*** Listed entries Section Begins ***

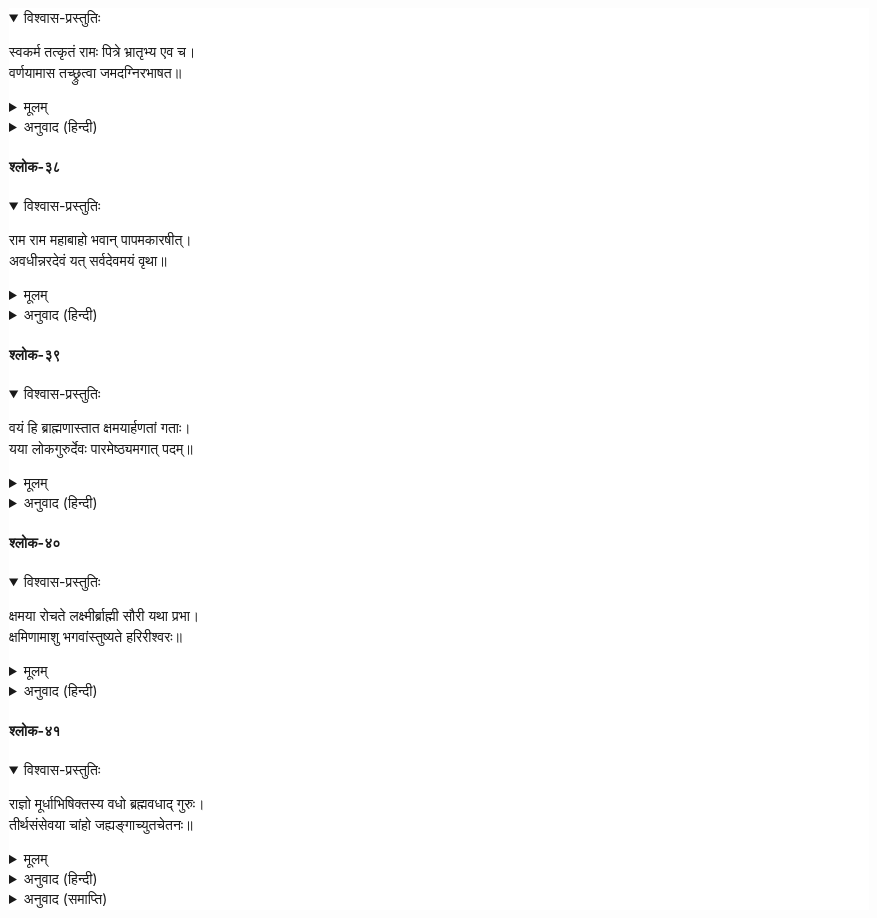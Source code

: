 
<details open><summary>विश्वास-प्रस्तुतिः</summary>

स्वकर्म तत्कृतं रामः पित्रे भ्रातृभ्य एव च।  
वर्णयामास तच्छ्रुत्वा जमदग्निरभाषत॥
</details>

<details><summary>मूलम्</summary></details>

<details><summary>अनुवाद (हिन्दी)</summary></details>

#### श्लोक-३८


<details open><summary>विश्वास-प्रस्तुतिः</summary>

राम राम महाबाहो भवान् पापमकारषीत्।  
अवधीन्नरदेवं यत् सर्वदेवमयं वृथा॥
</details>

<details><summary>मूलम्</summary></details>

<details><summary>अनुवाद (हिन्दी)</summary></details>

#### श्लोक-३९


<details open><summary>विश्वास-प्रस्तुतिः</summary>

वयं हि ब्राह्मणास्तात क्षमयार्हणतां गताः।  
यया लोकगुरुर्देवः पारमेष्ठ्यमगात् पदम्॥
</details>

<details><summary>मूलम्</summary></details>

<details><summary>अनुवाद (हिन्दी)</summary></details>

#### श्लोक-४०


<details open><summary>विश्वास-प्रस्तुतिः</summary>

क्षमया रोचते लक्ष्मीर्ब्राह्मी सौरी यथा प्रभा।  
क्षमिणामाशु भगवांस्तुष्यते हरिरीश्वरः॥
</details>

<details><summary>मूलम्</summary></details>

<details><summary>अनुवाद (हिन्दी)</summary></details>

#### श्लोक-४१


<details open><summary>विश्वास-प्रस्तुतिः</summary>

राज्ञो मूर्धाभिषिक्तस्य वधो ब्रह्मवधाद् गुरुः।  
तीर्थसंसेवया चांहो जह्यङ्गाच्युतचेतनः॥
</details>

<details><summary>मूलम्</summary></details>

<details><summary>अनुवाद (हिन्दी)</summary></details>

<details><summary>अनुवाद (समाप्ति)</summary></details>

*** Listed entries Section Ends ***

Your task is to transcribe the line containing "क्षमिणामाशु भगवांस्तुष्यते हरिरीश्वरः॥" and every line after it, through the last line of the data, exactly as written and with nothing more.

Your solution:
क्षमिणामाशु भगवांस्तुष्यते हरिरीश्वरः॥
</details>

<details><summary>मूलम्</summary></details>

<details><summary>अनुवाद (हिन्दी)</summary></details>

#### श्लोक-४१


<details open><summary>विश्वास-प्रस्तुतिः</summary>

राज्ञो मूर्धाभिषिक्तस्य वधो ब्रह्मवधाद् गुरुः।  
तीर्थसंसेवया चांहो जह्यङ्गाच्युतचेतनः॥
</details>

<details><summary>मूलम्</summary></details>

<details><summary>अनुवाद (हिन्दी)</summary></details>

<details><summary>अनुवाद (समाप्ति)</summary></details>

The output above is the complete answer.